And S82, multiplying the semantic similarity corresponding to each candidate intention by the preset weight corresponding to each candidate intention to obtain the weighted semantic similarity corresponding to each candidate intention, and taking the candidate intention with the highest weighted semantic similarity as the target reply intention. In the present embodiment, a plurality of reply intents are divided into a main flow intention and a subsidiary flow intention in advance, and respective weights are set for the main flow intention and the subsidiary flow intention, respectively. For priority to guarantee the effect, the weight of the main process intention should be greater than the weight of the auxiliary process intention, for example, the weight of the main process intention may be preset to 0.6, and the weight of the auxiliary process intention may be preset to 0.4. When the aforementioned "agreement and payment" and "difficulty in funding" are divided into the main process intention in advance, the "question owing information" is divided into the auxiliary process intention in advance, the weighted semantic similarity of "agreement and payment" is 0.3 × 0.6 — 0.18, the weighted semantic similarity of "difficulty in funding" is 0.7 × 0.6 — 0.42, and the weighted semantic similarity of "question owing information" is 0.78 × 0.4 — 0.312. It can be seen that the aforementioned answer text data "how much money did i owe? Recently, the weighted semantic similarity of the "hard to fund" reply intent is highest with a great hand, and therefore, the "hard to fund" reply intent is taken as the target reply intent of the reply text data.
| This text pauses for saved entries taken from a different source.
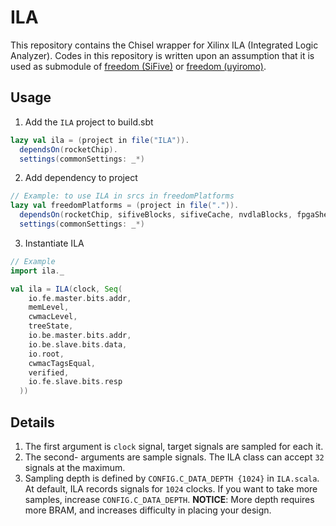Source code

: # ILA
This repository contains the Chisel wrapper for Xilinx ILA (Integrated Logic Analyzer).
Codes in this repository is written upon an assumption that it is used as submodule of [freedom (SiFive)](https://github.com/sifive/freedom) or [freedom (uyiromo)](https://github.com/uyiromo/freedom).

## Usage
1. Add the `ILA` project to build.sbt
```scala
lazy val ila = (project in file("ILA")).
  dependsOn(rocketChip).
  settings(commonSettings: _*)
```

2. Add dependency to project
```scala
// Example: to use ILA in srcs in freedomPlatforms
lazy val freedomPlatforms = (project in file(".")).
  dependsOn(rocketChip, sifiveBlocks, sifiveCache, nvdlaBlocks, fpgaShells, ila).
  settings(commonSettings: _*)
```

3. Instantiate ILA
```scala
// Example
import ila._

val ila = ILA(clock, Seq(
    io.fe.master.bits.addr,
    memLevel,
    cwmacLevel,
    treeState,
    io.be.master.bits.addr,
    io.be.slave.bits.data,
    io.root,
    cwmacTagsEqual,
    verified,
    io.fe.slave.bits.resp
  ))
```

## Details
1. The first argument is `clock` signal, target signals are sampled for each it.
2. The second- arguments are sample signals. The ILA class can accept `32` signals at the maximum.
3. Sampling depth is defined by `CONFIG.C_DATA_DEPTH {1024}` in `ILA.scala`.
  At default, ILA records signals for `1024` clocks.
  If you want to take more samples, increase `CONFIG.C_DATA_DEPTH`.
  **NOTICE**: More depth requires more BRAM, and increases difficulty in placing your design.


















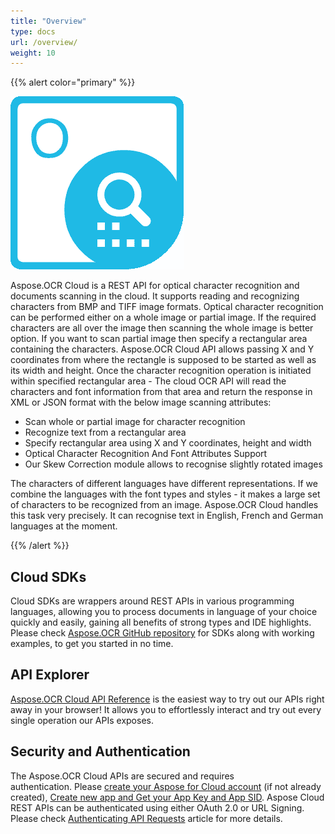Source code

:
 ```yaml
---
title: "Overview"
type: docs
url: /overview/
weight: 10
---
```


{{% alert color="primary" %}} 

![todo:image_alt_text](overview_1.png)

Aspose.OCR Cloud is a REST API for optical character recognition and documents scanning in the cloud. It supports reading and recognizing characters from BMP and TIFF image formats. Optical character recognition can be performed either on a whole image or partial image. If the required characters are all over the image then scanning the whole image is better option. If you want to scan partial image then specify a rectangular area containing the characters. Aspose.OCR Cloud API allows passing X and Y coordinates from where the rectangle is supposed to be started as well as its width and height. Once the character recognition operation is initiated within specified rectangular area - The cloud OCR API will read the characters and font information from that area and return the response in XML or JSON format with the below image scanning attributes:

- Scan whole or partial image for character recognition
- Recognize text from a rectangular area
- Specify rectangular area using X and Y coordinates, height and width
- Optical Character Recognition And Font Attributes Support
- Our Skew Correction module allows to recognise slightly rotated images

The characters of different languages have different representations. If we combine the languages with the font types and styles - it makes a large set of characters to be recognized from an image. Aspose.OCR Cloud handles this task very precisely. It can recognise text in English, French and German languages at the moment.

{{% /alert %}} 
## **Cloud SDKs**
Cloud SDKs are wrappers around REST APIs in various programming languages, allowing you to process documents in language of your choice quickly and easily, gaining all benefits of strong types and IDE highlights. Please check [Aspose.OCR GitHub repository](https://github.com/aspose-ocr-cloud/) for SDKs along with working examples, to get you started in no time.
## **API Explorer**
[Aspose.OCR Cloud API Reference](https://apireference.aspose.cloud/ocr/) is the easiest way to try out our APIs right away in your browser! It allows you to effortlessly interact and try out every single operation our APIs exposes.
## **Security and Authentication**
The Aspose.OCR Cloud APIs are secured and requires authentication. Please [create your Aspose for Cloud account](https://docs.aspose.cloud/storage/creating-and-managing-account/) (if not already created), [Create new app and Get your App Key and App SID](https://docs.aspose.cloud/storage/create-new-app-and-get-app-key-and-sid/). Aspose Cloud REST APIs can be authenticated using either OAuth 2.0 or URL Signing. Please check [Authenticating API Requests](https://docs.aspose.cloud/storage/authenticating-api-requests/) article for more details.
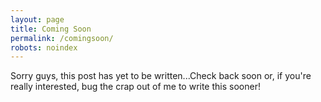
 ```yaml
---
layout: page
title: Coming Soon
permalink: /comingsoon/
robots: noindex
---
```


Sorry guys, this post has yet to be written...Check back soon or, if you're really interested, bug the crap out of me to write this sooner!
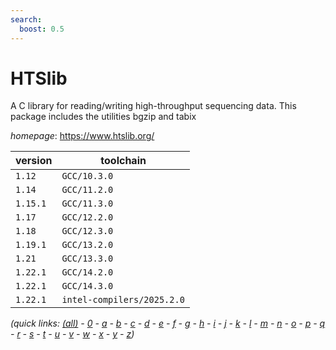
 ```yaml
---
search:
  boost: 0.5
---
```

# HTSlib

A C library for reading/writing high-throughput sequencing data.  This package includes the utilities bgzip and tabix

*homepage*: <https://www.htslib.org/>

version | toolchain
--------|----------
``1.12`` | ``GCC/10.3.0``
``1.14`` | ``GCC/11.2.0``
``1.15.1`` | ``GCC/11.3.0``
``1.17`` | ``GCC/12.2.0``
``1.18`` | ``GCC/12.3.0``
``1.19.1`` | ``GCC/13.2.0``
``1.21`` | ``GCC/13.3.0``
``1.22.1`` | ``GCC/14.2.0``
``1.22.1`` | ``GCC/14.3.0``
``1.22.1`` | ``intel-compilers/2025.2.0``


*(quick links: [(all)](../index.md) - [0](../0/index.md) - [a](../a/index.md) - [b](../b/index.md) - [c](../c/index.md) - [d](../d/index.md) - [e](../e/index.md) - [f](../f/index.md) - [g](../g/index.md) - [h](../h/index.md) - [i](../i/index.md) - [j](../j/index.md) - [k](../k/index.md) - [l](../l/index.md) - [m](../m/index.md) - [n](../n/index.md) - [o](../o/index.md) - [p](../p/index.md) - [q](../q/index.md) - [r](../r/index.md) - [s](../s/index.md) - [t](../t/index.md) - [u](../u/index.md) - [v](../v/index.md) - [w](../w/index.md) - [x](../x/index.md) - [y](../y/index.md) - [z](../z/index.md))*

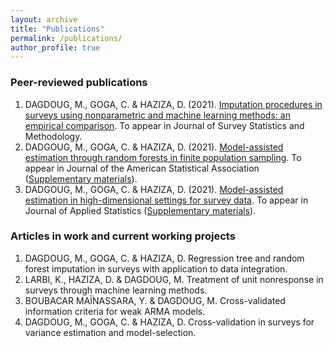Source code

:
 ```yaml
---
layout: archive
title: "Publications"
permalink: /publications/
author_profile: true
---
```



### Peer-reviewed publications
1. DAGDOUG, M., GOGA, C. & HAZIZA, D. (2021). [Imputation procedures in surveys using nonparametric and machine learning methods: an empirical comparison](https://academic.oup.com/jssam/advance-article-abstract/doi/10.1093/jssam/smab004/6362120). To appear in Journal of Survey Statistics and Methodology.
2. DADGOUG, M., GOGA, C. & HAZIZA, D. (2021). [Model-assisted estimation through random forests in finite population sampling](http://mehdiDagdoug.github.io/files/marf.pdf). To appear in Journal of the American Statistical Association ([Supplementary materials](http://mehdiDagdoug.github.io/files/marfSM.pdf)).
3. DADGOUG, M., GOGA, C. & HAZIZA, D. (2021). [Model-assisted estimation in high-dimensional settings for survey data](http://mehdiDagdoug.github.io/files/mahidim.pdf). To appear in Journal of Applied Statistics ([Supplementary materials](http://mehdiDagdoug.github.io/files/mahidimSM.pdf)).

### Articles in work and current working projects
1. DAGDOUG, M., GOGA, C. & HAZIZA, D. Regression tree and random forest imputation in surveys with application to data integration.
2. LARBI, K., HAZIZA, D. & DAGDOUG, M. Treatment of unit nonresponse in surveys through machine learning methods.
3. BOUBACAR MAÏNASSARA, Y. & DAGDOUG, M. Cross-validated information criteria for weak ARMA models.
4. DAGDOUG, M., GOGA, C. & HAZIZA, D. Cross-validation in surveys for variance estimation and model-selection.



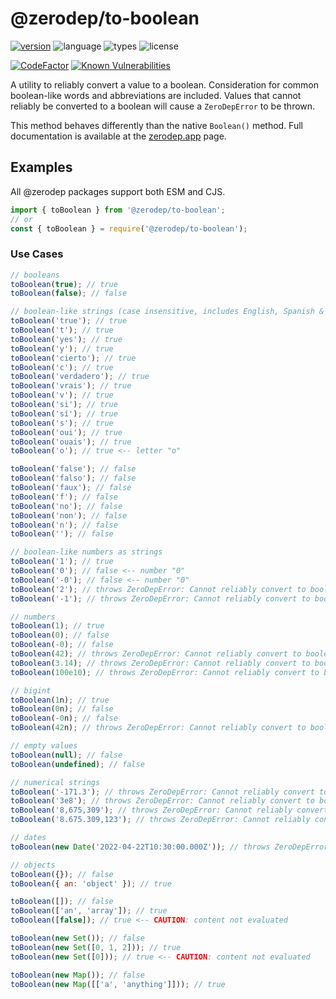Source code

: # @zerodep/to-boolean

[![version](https://img.shields.io/npm/v/@zerodep/to-boolean?style=flat-square&color=blue)](https://www.npmjs.com/package/@zerodep/to-boolean)
![language](https://img.shields.io/badge/typescript-100%25-blue?style=flat-square)
![types](https://img.shields.io/badge/types-included-blue?style=flat-square)
![license](https://img.shields.io/github/license/cdepage/zerodep?color=blue&style=flat-square)

[![CodeFactor](https://www.codefactor.io/repository/github/cdepage/zerodep/badge)](https://www.codefactor.io/repository/github/cdepage/zerodep)
[![Known Vulnerabilities](https://snyk.io/test/github/cdepage/zerodep/badge.svg)](https://snyk.io/test/github/cdepage/zerodep)

A utility to reliably convert a value to a boolean. Consideration for common boolean-like words and abbreviations are included. Values that cannot reliably be converted to a boolean will cause a `ZeroDepError` to be thrown.

This method behaves differently than the native `Boolean()` method. Full documentation is available at the [zerodep.app](http://zerodep.app/#/to/boolean) page.

## Examples

All @zerodep packages support both ESM and CJS.

```javascript
import { toBoolean } from '@zerodep/to-boolean';
// or
const { toBoolean } = require('@zerodep/to-boolean');
```

### Use Cases

```javascript
// booleans
toBoolean(true); // true
toBoolean(false); // false

// boolean-like strings (case insensitive, includes English, Spanish & French terms)
toBoolean('true'); // true
toBoolean('t'); // true
toBoolean('yes'); // true
toBoolean('y'); // true
toBoolean('cierto'); // true
toBoolean('c'); // true
toBoolean('verdadero'); // true
toBoolean('vrais'); // true
toBoolean('v'); // true
toBoolean('si'); // true
toBoolean('sí'); // true
toBoolean('s'); // true
toBoolean('oui'); // true
toBoolean('ouais'); // true
toBoolean('o'); // true <-- letter "o"

toBoolean('false'); // false
toBoolean('falso'); // false
toBoolean('faux'); // false
toBoolean('f'); // false
toBoolean('no'); // false
toBoolean('non'); // false
toBoolean('n'); // false
toBoolean(''); // false

// boolean-like numbers as strings
toBoolean('1'); // true
toBoolean('0'); // false <-- number "0"
toBoolean('-0'); // false <-- number "0"
toBoolean('2'); // throws ZeroDepError: Cannot reliably convert to boolean
toBoolean('-1'); // throws ZeroDepError: Cannot reliably convert to boolean

// numbers
toBoolean(1); // true
toBoolean(0); // false
toBoolean(-0); // false
toBoolean(42); // throws ZeroDepError: Cannot reliably convert to boolean
toBoolean(3.14); // throws ZeroDepError: Cannot reliably convert to boolean
toBoolean(100e10); // throws ZeroDepError: Cannot reliably convert to boolean

// bigint
toBoolean(1n); // true
toBoolean(0n); // false
toBoolean(-0n); // false
toBoolean(42n); // throws ZeroDepError: Cannot reliably convert to boolean

// empty values
toBoolean(null); // false
toBoolean(undefined); // false

// numerical strings
toBoolean('-171.3'); // throws ZeroDepError: Cannot reliably convert to boolean
toBoolean('3e8'); // throws ZeroDepError: Cannot reliably convert to boolean
toBoolean('8,675,309'); // throws ZeroDepError: Cannot reliably convert to boolean
toBoolean('8.675.309,123'); // throws ZeroDepError: Cannot reliably convert to boolean

// dates
toBoolean(new Date('2022-04-22T10:30:00.000Z')); // throws ZeroDepError: Cannot reliably convert to boolean

// objects
toBoolean({}); // false
toBoolean({ an: 'object' }); // true

toBoolean([]); // false
toBoolean(['an', 'array']); // true
toBoolean([false]); // true <-- CAUTION: content not evaluated

toBoolean(new Set()); // false
toBoolean(new Set([0, 1, 2])); // true
toBoolean(new Set([0])); // true <-- CAUTION: content not evaluated

toBoolean(new Map()); // false
toBoolean(new Map([['a', 'anything']])); // true
```

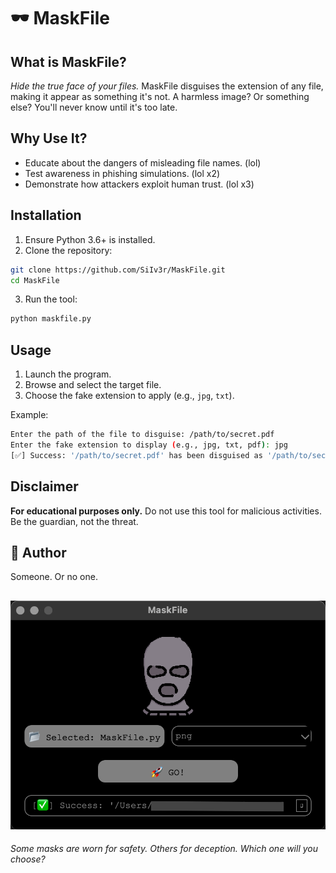 # 🕶️ MaskFile

## What is MaskFile?
*Hide the true face of your files.* MaskFile disguises the extension of any file, making it appear as something it's not. A harmless image? Or something else? You'll never know until it's too late.

## Why Use It?
- Educate about the dangers of misleading file names. (lol)
- Test awareness in phishing simulations. (lol x2)
- Demonstrate how attackers exploit human trust. (lol x3)

## Installation
1. Ensure Python 3.6+ is installed.
2. Clone the repository:
```bash
git clone https://github.com/SiIv3r/MaskFile.git
cd MaskFile
```
3. Run the tool:
```bash
python maskfile.py
```

## Usage
1. Launch the program.
2. Browse and select the target file.
3. Choose the fake extension to apply (e.g., `jpg`, `txt`).

Example:
```bash
Enter the path of the file to disguise: /path/to/secret.pdf
Enter the fake extension to display (e.g., jpg, txt, pdf): jpg
[✅] Success: '/path/to/secret.pdf' has been disguised as '/path/to/secret.jpg'.
```

## Disclaimer
**For educational purposes only.** Do not use this tool for malicious activities. Be the guardian, not the threat.

## 👤 Author
Someone. Or no one.


![MaskFile Tool](imagetool.png)
---
*Some masks are worn for safety. Others for deception. Which one will you choose?*


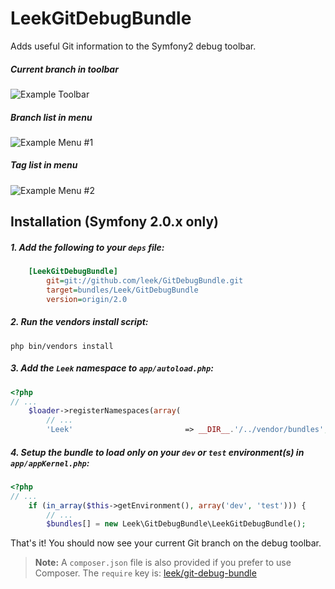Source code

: # LeekGitDebugBundle

Adds useful Git information to the Symfony2 debug toolbar.

##### Current branch in toolbar

![Example Toolbar](http://i.imgur.com/ewaiC.png)

##### Branch list in menu

![Example Menu #1](http://i.imgur.com/A7qZk.png)

##### Tag list in menu

![Example Menu #2](http://i.imgur.com/hEss5.png)

## Installation **(Symfony 2.0.x only)**

##### 1. Add the following to your `deps` file:

```ini
    [LeekGitDebugBundle]
        git=git://github.com/leek/GitDebugBundle.git
        target=bundles/Leek/GitDebugBundle
        version=origin/2.0
```
    
##### 2. Run the vendors install script:

```
php bin/vendors install
```
    
##### 3. Add the `Leek` namespace to `app/autoload.php`:

```php
<?php
// ...
    $loader->registerNamespaces(array(
        // ...
        'Leek'                         => __DIR__.'/../vendor/bundles',
```
      
##### 4. Setup the bundle to load only on your `dev` or `test` environment(s) in `app/appKernel.php`:
   
```php
<?php
// ...
    if (in_array($this->getEnvironment(), array('dev', 'test'))) {
        // ...
        $bundles[] = new Leek\GitDebugBundle\LeekGitDebugBundle();
```
      
That's it! You should now see your current Git branch on the debug toolbar.

> **Note:** A `composer.json` file is also provided if you prefer to use Composer. The `require` key is: [leek/git-debug-bundle](http://packagist.org/packages/leek/git-debug-bundle)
In the present embodiment, the intention extraction model is preferably a neural network model. Before training the intention extraction model, training samples need to be collected in advance, and the training samples comprise a plurality of training texts and intention information corresponding to the training texts. During training, each training text is input into the intention extraction model to predict intention information of the training text through the intention extraction model, then the predicted intention information is compared with the collected corresponding intention information to judge whether the predicted intention information and the collected corresponding intention information are consistent, and if not, parameters of the intention extraction model are adjusted to enable the predicted intention information and the collected corresponding intention information to be consistent. And according to the training mode, training the intention extraction model by adopting all the training texts until the predicted intention information is consistent with the acquired intention information, and determining the parameters of the intention extraction model after the training is finished so as to determine the intention extraction model.
S9, matching the corresponding dialect of the target reply intention from the preset dialect library to be used as the next round of dialect, and then returning to the step S2.
In this embodiment, a phone library is configured in advance, and the phone library is provided with an open phone and phones corresponding to different reply intentions, for example, the open phone is configured to inquire whether the user is himself or herself; for the reply intention determined to be the principal, the corresponding operation is set to inform overdue information; for the reply intention of approving the payment, the corresponding dialect is set as the bye-bye dialect corresponding to the approving payment; for the reply intention that the repayment cannot be operated, the corresponding dialect is set as a mode for informing the repayment; for the recovery intention of the capital difficulty, the corresponding dialect is set as the pressure application dialect for looking for the turnover of the person; for the reply intention of inquiring the arrearage information, the corresponding dialect is set to inform the arrearage information and the like. It should be noted that the number, type and content of the dialogs of the present invention are not limited at all. It should be understood that, for example, assuming that the target reply is intended to be "difficult to fund", the corresponding utterance of "difficult to fund", i.e., the pressure-applying utterance of the person looking over, is matched from the utterance library, and then returns to step S2 for the next round of conversation with the target object.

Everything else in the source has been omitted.